Among the records that follow, set down only the lines from the one containing "[https://github.com/kebede01/se_project_todo-app.git]" to the one containing "There are two 3 files", both included, exactly.

Data records
----------------------------------------

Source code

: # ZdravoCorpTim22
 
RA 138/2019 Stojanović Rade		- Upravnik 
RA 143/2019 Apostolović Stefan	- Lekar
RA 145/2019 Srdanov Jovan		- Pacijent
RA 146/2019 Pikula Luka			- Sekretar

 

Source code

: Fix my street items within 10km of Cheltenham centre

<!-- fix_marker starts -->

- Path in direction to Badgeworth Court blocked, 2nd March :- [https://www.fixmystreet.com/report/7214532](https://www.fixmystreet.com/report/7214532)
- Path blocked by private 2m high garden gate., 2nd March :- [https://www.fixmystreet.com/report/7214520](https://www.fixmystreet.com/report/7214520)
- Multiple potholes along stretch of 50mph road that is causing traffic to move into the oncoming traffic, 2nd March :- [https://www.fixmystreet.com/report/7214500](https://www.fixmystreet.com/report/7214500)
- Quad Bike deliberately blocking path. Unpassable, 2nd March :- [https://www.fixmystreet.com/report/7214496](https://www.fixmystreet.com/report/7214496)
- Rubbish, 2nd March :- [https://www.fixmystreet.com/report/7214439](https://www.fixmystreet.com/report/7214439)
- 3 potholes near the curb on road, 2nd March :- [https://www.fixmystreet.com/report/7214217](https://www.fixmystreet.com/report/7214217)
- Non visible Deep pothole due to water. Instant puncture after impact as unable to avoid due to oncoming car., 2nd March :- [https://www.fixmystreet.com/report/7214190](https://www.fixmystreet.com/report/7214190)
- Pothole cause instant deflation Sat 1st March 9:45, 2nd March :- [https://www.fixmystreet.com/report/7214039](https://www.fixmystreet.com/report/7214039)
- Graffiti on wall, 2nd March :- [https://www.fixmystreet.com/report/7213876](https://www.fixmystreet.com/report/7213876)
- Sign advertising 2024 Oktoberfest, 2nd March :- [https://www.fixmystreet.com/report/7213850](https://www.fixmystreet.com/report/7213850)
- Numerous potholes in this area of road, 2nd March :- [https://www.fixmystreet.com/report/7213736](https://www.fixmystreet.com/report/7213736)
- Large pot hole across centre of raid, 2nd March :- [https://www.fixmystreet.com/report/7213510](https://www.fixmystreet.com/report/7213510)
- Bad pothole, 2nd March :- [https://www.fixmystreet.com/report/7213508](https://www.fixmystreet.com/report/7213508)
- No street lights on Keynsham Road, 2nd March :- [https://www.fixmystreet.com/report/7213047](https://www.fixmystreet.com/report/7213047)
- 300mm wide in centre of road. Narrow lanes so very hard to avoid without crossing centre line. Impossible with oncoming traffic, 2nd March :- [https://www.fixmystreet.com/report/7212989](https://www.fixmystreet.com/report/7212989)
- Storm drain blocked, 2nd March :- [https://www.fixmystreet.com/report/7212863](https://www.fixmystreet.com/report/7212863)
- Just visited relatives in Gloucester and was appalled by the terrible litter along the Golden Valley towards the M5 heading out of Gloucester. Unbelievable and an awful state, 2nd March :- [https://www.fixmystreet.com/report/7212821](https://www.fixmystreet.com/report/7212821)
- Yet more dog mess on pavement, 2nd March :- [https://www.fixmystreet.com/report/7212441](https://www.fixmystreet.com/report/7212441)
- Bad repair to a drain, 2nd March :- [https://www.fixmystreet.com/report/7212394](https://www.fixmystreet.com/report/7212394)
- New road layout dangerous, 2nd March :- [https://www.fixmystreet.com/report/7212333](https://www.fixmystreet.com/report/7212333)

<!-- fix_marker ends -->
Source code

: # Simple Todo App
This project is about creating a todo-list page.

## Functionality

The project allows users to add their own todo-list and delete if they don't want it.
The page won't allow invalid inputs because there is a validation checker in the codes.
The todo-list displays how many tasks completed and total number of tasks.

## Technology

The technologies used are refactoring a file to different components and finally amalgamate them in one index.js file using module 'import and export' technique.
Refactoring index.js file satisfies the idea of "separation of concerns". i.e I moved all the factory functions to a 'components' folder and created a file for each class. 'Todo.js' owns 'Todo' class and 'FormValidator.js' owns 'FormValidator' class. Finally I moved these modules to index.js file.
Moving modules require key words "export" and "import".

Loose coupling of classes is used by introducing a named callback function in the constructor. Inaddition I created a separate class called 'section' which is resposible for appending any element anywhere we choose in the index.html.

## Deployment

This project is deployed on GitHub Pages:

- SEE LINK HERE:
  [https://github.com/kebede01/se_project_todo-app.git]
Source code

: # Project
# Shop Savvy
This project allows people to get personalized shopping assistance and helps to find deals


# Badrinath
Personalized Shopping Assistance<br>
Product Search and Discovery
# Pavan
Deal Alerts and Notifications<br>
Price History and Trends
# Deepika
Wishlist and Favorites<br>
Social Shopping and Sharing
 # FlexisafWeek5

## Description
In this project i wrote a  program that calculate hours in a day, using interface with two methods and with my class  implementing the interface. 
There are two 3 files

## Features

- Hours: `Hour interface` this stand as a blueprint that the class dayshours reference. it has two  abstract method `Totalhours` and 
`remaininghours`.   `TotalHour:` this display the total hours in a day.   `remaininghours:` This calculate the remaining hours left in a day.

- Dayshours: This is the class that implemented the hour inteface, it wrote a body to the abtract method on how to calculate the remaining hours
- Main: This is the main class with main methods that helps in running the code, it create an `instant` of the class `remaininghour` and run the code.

----------------------------------------

**Task solution:**
  [https://github.com/kebede01/se_project_todo-app.git]
Source code

: # Project
# Shop Savvy
This project allows people to get personalized shopping assistance and helps to find deals


# Badrinath
Personalized Shopping Assistance<br>
Product Search and Discovery
# Pavan
Deal Alerts and Notifications<br>
Price History and Trends
# Deepika
Wishlist and Favorites<br>
Social Shopping and Sharing
 # FlexisafWeek5

## Description
In this project i wrote a  program that calculate hours in a day, using interface with two methods and with my class  implementing the interface. 
There are two 3 files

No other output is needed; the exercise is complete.